12

I have a classification problem where I have the pixels values of an 8x8 image and the number the image represents and my task is to predict the number('Number' attribute) based on the pixel values using RandomForestClassifier. The values of the number values can be 0-9.

from sklearn.ensemble import RandomForestClassifier
from sklearn.metrics import roc_auc_score

forest_model = RandomForestClassifier(n_estimators=100, random_state=42)
forest_model.fit(train_df[input_var], train_df[target])
test_df['forest_pred'] = forest_model.predict_proba(test_df[input_var])[:,1]
roc_auc_score(test_df['Number'], test_df['forest_pred'], average = 'macro', multi_class="ovr")

Here it throws an AxisError.

Traceback (most recent call last):
  File "dap_hazi_4.py", line 44, in 
    roc_auc_score(test_df['Number'], test_df['forest_pred'], average = 'macro', multi_class="ovo")
  File "/home/balint/.local/lib/python3.6/site-packages/sklearn/metrics/_ranking.py", line 383, in roc_auc_score
    multi_class, average, sample_weight)
  File "/home/balint/.local/lib/python3.6/site-packages/sklearn/metrics/_ranking.py", line 440, in _multiclass_roc_auc_score
    if not np.allclose(1, y_score.sum(axis=1)):
  File "/home/balint/.local/lib/python3.6/site-packages/numpy/core/_methods.py", line 38, in _sum
    return umr_sum(a, axis, dtype, out, keepdims, initial, where)

AxisError: axis 1 is out of bounds for array of dimension 1
Bálint Béres
  • 168
  • 1
  • 1
  • 9
  • I managed to solve my problem.
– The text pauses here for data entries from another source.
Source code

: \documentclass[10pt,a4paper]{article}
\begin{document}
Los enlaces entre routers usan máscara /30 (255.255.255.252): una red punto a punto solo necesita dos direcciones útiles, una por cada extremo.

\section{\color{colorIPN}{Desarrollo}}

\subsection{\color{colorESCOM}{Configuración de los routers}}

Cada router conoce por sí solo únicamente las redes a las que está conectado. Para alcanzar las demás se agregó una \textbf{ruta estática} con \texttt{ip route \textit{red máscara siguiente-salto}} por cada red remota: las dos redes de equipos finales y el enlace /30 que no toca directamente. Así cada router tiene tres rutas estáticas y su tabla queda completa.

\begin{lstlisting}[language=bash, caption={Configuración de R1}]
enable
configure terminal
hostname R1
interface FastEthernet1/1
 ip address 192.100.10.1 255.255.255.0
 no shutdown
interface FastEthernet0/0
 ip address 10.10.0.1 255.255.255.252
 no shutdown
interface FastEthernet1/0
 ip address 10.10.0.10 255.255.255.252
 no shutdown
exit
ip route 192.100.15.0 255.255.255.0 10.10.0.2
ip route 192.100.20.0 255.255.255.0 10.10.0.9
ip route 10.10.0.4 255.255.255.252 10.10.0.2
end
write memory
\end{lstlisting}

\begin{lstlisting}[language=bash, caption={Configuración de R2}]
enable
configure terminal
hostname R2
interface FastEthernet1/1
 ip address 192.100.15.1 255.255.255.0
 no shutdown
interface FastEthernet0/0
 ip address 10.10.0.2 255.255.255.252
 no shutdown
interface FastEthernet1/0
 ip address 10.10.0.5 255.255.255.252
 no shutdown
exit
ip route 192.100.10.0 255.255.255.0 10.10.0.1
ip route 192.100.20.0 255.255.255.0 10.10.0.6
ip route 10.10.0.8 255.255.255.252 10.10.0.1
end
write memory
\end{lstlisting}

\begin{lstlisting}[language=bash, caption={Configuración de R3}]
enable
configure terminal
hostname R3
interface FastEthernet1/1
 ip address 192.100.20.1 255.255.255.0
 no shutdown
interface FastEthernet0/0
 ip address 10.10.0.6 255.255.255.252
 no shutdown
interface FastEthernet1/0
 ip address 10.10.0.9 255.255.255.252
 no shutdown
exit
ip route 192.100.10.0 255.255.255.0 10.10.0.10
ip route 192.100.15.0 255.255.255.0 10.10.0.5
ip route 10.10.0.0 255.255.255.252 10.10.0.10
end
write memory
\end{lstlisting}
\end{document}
It was that, because my classification problem was multiclass the target column needed to be binarized before fitting and calculating the auc score. – Bálint Béres Apr 20 '20 at 03:44
  • What exactly did you do @Bálint Béres? – Manuel Nov 25 '20 at 03:49
  • I have used this [Calculate sklearn.roc_auc_score for multi-class](https://stackoverflow.com/a/52750599/12218616) @mclzc. – Bálint Béres Nov 25 '20 at 21:46
  • 5
    When using `sklearn.model_selection.cross_validate` and similar and this error appears you just need to set `needs_proba=True` in `make_scorer(roc_auc_score, multi_class='ovo', needs_proba=True)` – lhaferkamp Feb 02 '21 at 14:26

3 Answers3

13

The error is due to multi-class problem that you are solving as others suggested. All you need to do is instead of predicting the class, you need to predict the probabilities. I had this same problem before, doing this solves it.

Here is how to do it -

# you might be predicting the class this way
pred = clf.predict(X_valid)

# change it to predict the probabilities which solves the AxisError problem.
pred_prob = clf.predict_proba(X_valid)
roc_auc_score(y_valid, pred_prob, multi_class='ovr')
0.8164900342274142

# shape before
pred.shape
(256,)
pred[:5]
array([1, 2, 1, 1, 2])

# shape after
pred_prob.shape
(256, 3)
pred_prob[:5]
array([[0.  , 1.  , 0.  ],
       [0.02, 0.12, 0.86],
       [0.  , 0.97, 0.03],
       [0.  , 0.8 , 0.2 ],
       [0.  , 0.42, 0.58]])

bhola prasad
  • 675
  • 7
  • 22
3

Actually, as your problem is multi-class the labels must be one-hot encoded. When labels are one-hot encoded then the 'multi_class' arguments work. By providing one-hot encoded labels you can resolve the error.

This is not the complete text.